Alessandro Vocalelli
sabato 2 dicembre 2017 08:00
Di Higuain, anche se è scontato quello che bisogna dire, si può parlare dopo. Prima è il caso di sottolineare quante sciocchezze possono accompagnare i giudizi sull’operato di una società, di una squadra, facendosi guidare dalle ovvietà del momento. Una di queste raccontava che la Juventus aveva operato una campagna acquisti non all’altezza, sbagliando valutazioni su questo o quel giocatore. Poi la Juve gioca al San Paolo, in una partita fondamentale del suo cammino, e ti accorgi che tra i migliori in assoluto, autentici punti di riferimento, ci sono De Sciglio, Matuidi e Douglas Costa. Insomma, un giocatore fondamentale in difesa, una diga formidabile a centrocampo e un arco, lì davanti, da cui far partire la freccia decisiva. Sì, perché è stato appunto Douglas Costa, formidabile nella sua interpretazione, a dare il via all’azione che ha portato in gol Higuain. Già, dicevamo di Higuain, uno che subisce un’operazione alla mano ad inizio settimana, si allena un paio di volte e poi – incurante della fasciatura e del fastidio – è capace di trasformare in oro uno dei pochissimi palloni a disposizione. L’epilogo di una partita cominciata nel riscaldamento, con i gesti divertiti ad accompagnare i cori e i fischi del San Paolo e poi quella mano portata sulla fronte, come per scrutare lontano, in tribuna, polemicamente. La sua partita perfetta, come esemplare è stata la partita della Juve, che ha giocato con attenzione ed umiltà, con una concentrazione quasi impensabile – o meglio ammirevole – per una squadra che viene da sei scudetti consecutivi e comunque non arretra di un centimetro.
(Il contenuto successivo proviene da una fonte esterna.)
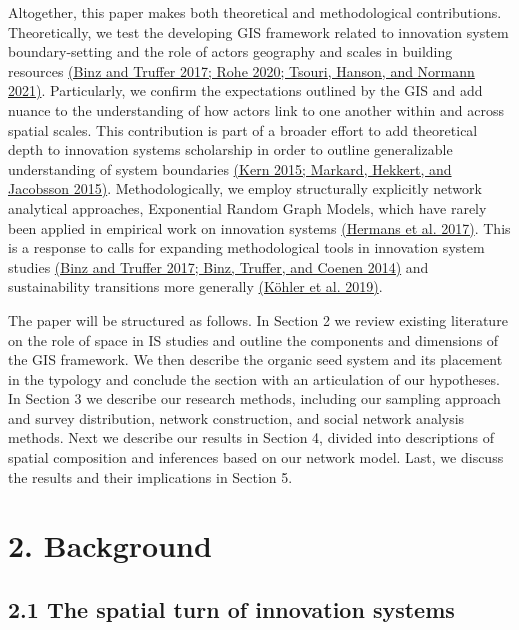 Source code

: \documentclass[twoside,12pt,final]{ucthesis-CA2012}
\begin{document}
\begin{ucmainmatter}
Altogether, this paper makes both theoretical and methodological
contributions. Theoretically, we test the developing GIS framework
related to innovation system boundary-setting and the role of actors\textquotesingle{}
geography and scales in building resources \href{https://www.zotero.org/google-docs/?QzOD3N}{(Binz and Truffer 2017; Rohe
2020; Tsouri, Hanson, and Normann
2021)}. Particularly, we
confirm the expectations outlined by the GIS and add nuance to the
understanding of how actors link to one another within and across
spatial scales. This contribution is part of a broader effort to add
theoretical depth to innovation systems scholarship in order to outline
generalizable understanding of system boundaries \href{https://www.zotero.org/google-docs/?CjIvG8}{(Kern 2015; Markard,
Hekkert, and Jacobsson
2015)}. Methodologically, we
employ structurally explicitly network analytical approaches,
Exponential Random Graph Models, which have rarely been applied in
empirical work on innovation systems \href{https://www.zotero.org/google-docs/?tANSkn}{(Hermans et al.
2017)}. This is a response
to calls for expanding methodological tools in innovation system studies
\href{https://www.zotero.org/google-docs/?zqxnGC}{(Binz and Truffer 2017; Binz, Truffer, and Coenen
2014)} and sustainability
transitions more generally \href{https://www.zotero.org/google-docs/?RHlq3v}{(Köhler et al.
2019)}.

The paper will be structured as follows. In Section 2 we review existing
literature on the role of space in IS studies and outline the components
and dimensions of the GIS framework. We then describe the organic seed
system and its placement in the typology and conclude the section with
an articulation of our hypotheses. In Section 3 we describe our research
methods, including our sampling approach and survey distribution,
network construction, and social network analysis methods. Next we
describe our results in Section 4, divided into descriptions of spatial
composition and inferences based on our network model. Last, we discuss
the results and their implications in Section 5.

\hypertarget{background-1}{%
\section{2. Background}\label{background-1}}

\hypertarget{the-spatial-turn-of-innovation-systems}{%
\subsection{2.1 The spatial turn of innovation systems}\label{the-spatial-turn-of-innovation-systems}}


\end{ucmainmatter}
\end{document}
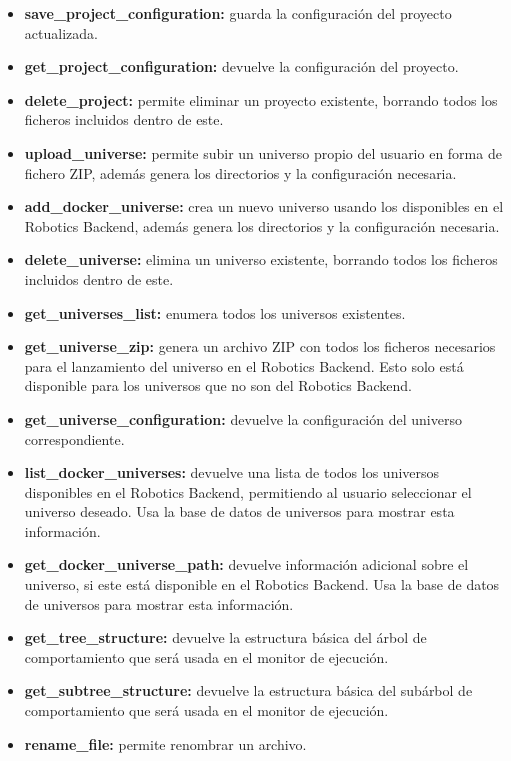 \begin{itemize}
    \item \textbf{save\_project\_configuration:} guarda la configuración del proyecto actualizada.
    \item \textbf{get\_project\_configuration:} devuelve la configuración del proyecto.
    \item \textbf{delete\_project:} permite eliminar un proyecto existente, borrando todos los ficheros incluidos dentro de este.
    \item \textbf{upload\_universe:} permite subir un universo propio del usuario en forma de fichero ZIP, además genera los directorios y la configuración necesaria.
    \item \textbf{add\_docker\_universe:} crea un nuevo universo usando los disponibles en el Robotics Backend, además genera los directorios y la configuración necesaria.
    \item \textbf{delete\_universe:} elimina un universo existente, borrando todos los ficheros incluidos dentro de este.
    \item \textbf{get\_universes\_list:} enumera todos los universos existentes.
    \item \textbf{get\_universe\_zip:} genera un archivo ZIP con todos los ficheros necesarios para el lanzamiento del universo en el Robotics Backend. Esto solo está disponible para los universos que no son del Robotics Backend.
    \item \textbf{get\_universe\_configuration:} devuelve la configuración del universo correspondiente.
    \item \textbf{list\_docker\_universes:} devuelve una lista de todos los universos disponibles en el Robotics Backend, permitiendo al usuario seleccionar el universo deseado. Usa la base de datos de universos para mostrar esta información.
    \item \textbf{get\_docker\_universe\_path:} devuelve información adicional sobre el universo, si este está disponible en el Robotics Backend. Usa la base de datos de universos para mostrar esta información.
    \item \textbf{get\_tree\_structure:} devuelve la estructura básica del árbol de comportamiento que será usada en el monitor de ejecución.
    \item \textbf{get\_subtree\_structure:} devuelve la estructura básica del subárbol de comportamiento que será usada en el monitor de ejecución.
    \item \textbf{rename\_file:} permite renombrar un archivo.

\end{itemize}
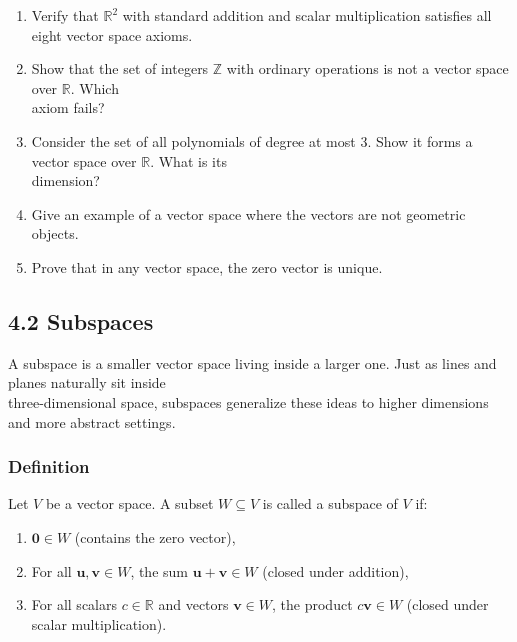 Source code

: \documentclass[
  12pt,
  a4paper,
]{article}
\begin{document}
\begin{enumerate}
\def\labelenumi{\arabic{enumi}.}
\item
  Verify that \(\mathbb{R}^2\) with standard addition and scalar
  multiplication satisfies all eight vector space axioms.
\item
  Show that the set of integers \(\mathbb{Z}\) with ordinary operations
  is not a vector space over \(\mathbb{R}\). Which\\
  axiom fails?
\item
  Consider the set of all polynomials of degree at most 3. Show it forms
  a vector space over \(\mathbb{R}\). What is its\\
  dimension?
\item
  Give an example of a vector space where the vectors are not geometric
  objects.
\item
  Prove that in any vector space, the zero vector is unique.
\end{enumerate}

\subsection{4.2 Subspaces}\label{42-subspaces}

A subspace is a smaller vector space living inside a larger one. Just as
lines and planes naturally sit inside\\
three-dimensional space, subspaces generalize these ideas to higher
dimensions and more abstract settings.

\subsubsection{Definition}\label{definition-2}

Let \(V\) be a vector space. A subset \(W \subseteq V\) is called a
subspace of \(V\) if:

\begin{enumerate}
\def\labelenumi{\arabic{enumi}.}
\item
  \(\mathbf{0} \in W\) (contains the zero vector),
\item
  For all \(\mathbf{u}, \mathbf{v} \in W\), the sum
  \(\mathbf{u} + \mathbf{v} \in W\) (closed under addition),
\item
  For all scalars \(c \in \mathbb{R}\) and vectors \(\mathbf{v} \in W\),
  the product \(c\mathbf{v} \in W\) (closed under\\
  scalar multiplication).
\end{enumerate}
\end{document}
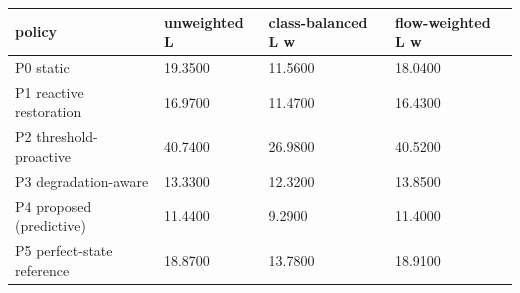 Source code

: \begin{tabular}{llll}
\toprule
policy & unweighted L & class-balanced L w & flow-weighted L w \\
\midrule
P0 static & 19.3500 & 11.5600 & 18.0400 \\
P1 reactive restoration & 16.9700 & 11.4700 & 16.4300 \\
P2 threshold-proactive & 40.7400 & 26.9800 & 40.5200 \\
P3 degradation-aware & 13.3300 & 12.3200 & 13.8500 \\
P4 proposed (predictive) & 11.4400 & 9.2900 & 11.4000 \\
P5 perfect-state reference & 18.8700 & 13.7800 & 18.9100 \\
\bottomrule
\end{tabular}
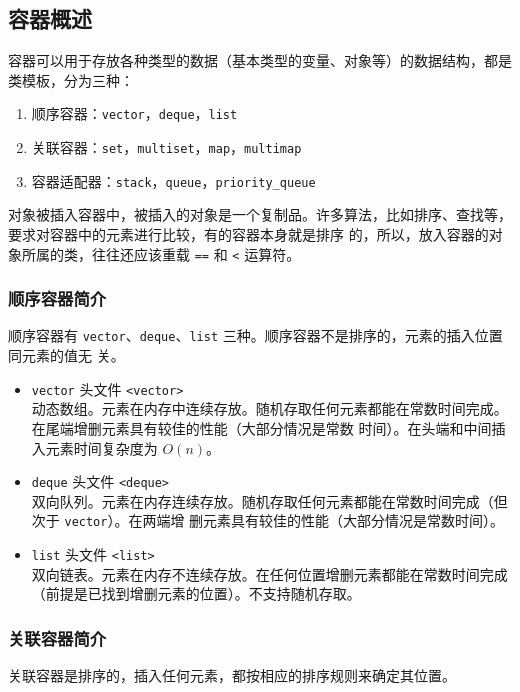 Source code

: \documentclass[UTF8]{ctexart}
\begin{document}
\subsection{容器概述}
容器可以用于存放各种类型的数据（基本类型的变量、对象等）的数据结构，都是类模板，分为三种：
\begin{enumerate}
    \item 顺序容器：\texttt{vector}，\texttt{deque}，\texttt{list}
    \item 关联容器：\texttt{set}，\texttt{multiset}，\texttt{map}，\texttt{multimap}
    \item 容器适配器：\texttt{stack}，\texttt{queue}，\texttt{priority\_queue}
\end{enumerate}

对象被插入容器中，被插入的对象是一个复制品。许多算法，比如排序、查找等，要求对容器中的元素进行比较，有的容器本身就是排序
的，所以，放入容器的对象所属的类，往往还应该重载 \texttt{==} 和 \texttt{<} 运算符。

\subsubsection{顺序容器简介}
顺序容器有 \texttt{vector}、\texttt{deque}、\texttt{list} 三种。顺序容器不是排序的，元素的插入位置同元素的值无
关。

\begin{itemize}
    \item \texttt{vector} 头文件 \texttt{<vector>} \\
    动态数组。元素在内存中连续存放。随机存取任何元素都能在常数时间完成。在尾端增删元素具有较佳的性能（大部分情况是常数
    时间）。在头端和中间插入元素时间复杂度为 $O(n)$。
    \item \texttt{deque} 头文件 \texttt{<deque>} \\
    双向队列。元素在内存连续存放。随机存取任何元素都能在常数时间完成（但次于 \texttt{vector}）。在两端增
    删元素具有较佳的性能（大部分情况是常数时间）。
    \item \texttt{list} 头文件 \texttt{<list>} \\
    双向链表。元素在内存不连续存放。在任何位置增删元素都能在常数时间完成（前提是已找到增删元素的位置）。不支持随机存取。
\end{itemize}

\subsubsection{关联容器简介}
关联容器是排序的，插入任何元素，都按相应的排序规则来确定其位置。
\end{document}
Allegri se l’è dunque giocata benissimo, nel contesto di una tendenza che non deve e non può passare inosservata. Il fattore campo è sempre meno decisivo, se è vero – come è vero – che il Napoli ha vinto in casa della Roma e della Lazio, la Lazio è andata a vincere a Torino e la Juve è stata capace di passare al San Paolo. Un campionato in cui contano i momenti e anche questo deve, in qualche modo, rendere meno amara la sconfitta al Napoli. Non è e non può essere in discussione il suo valore, ma semplicemente l’attimo che non è riuscito a cogliere. Per colpa di una bella Juve e di un calcio, stavolta, meno fluido. Non era al massimo Insigne, è stato troppo fuori dal gioco Mertens, non si è mai visto Callejon. Per una squadra che vive delle loro accelerazioni, un bel problema. Tanto più di fronte ad una rivale che ha rinforzato le corsie esterne, ben sapendo dove avrebbe potuto correre i maggiori rischi. Una Juve compassata e attenta così come è apparso un po’ nervoso e ansioso il Napoli, che ha dato l’impressione di sentire troppo l’importanza del momento. Mentre, e questo è un complimento, bisogna essere consapevoli – sempre – della propria forza e non credere di dover ogni volta sostenere un esame decisivo. Il Napoli e Sarri non hanno la necessità di dover dimostrare ancora qualcosa.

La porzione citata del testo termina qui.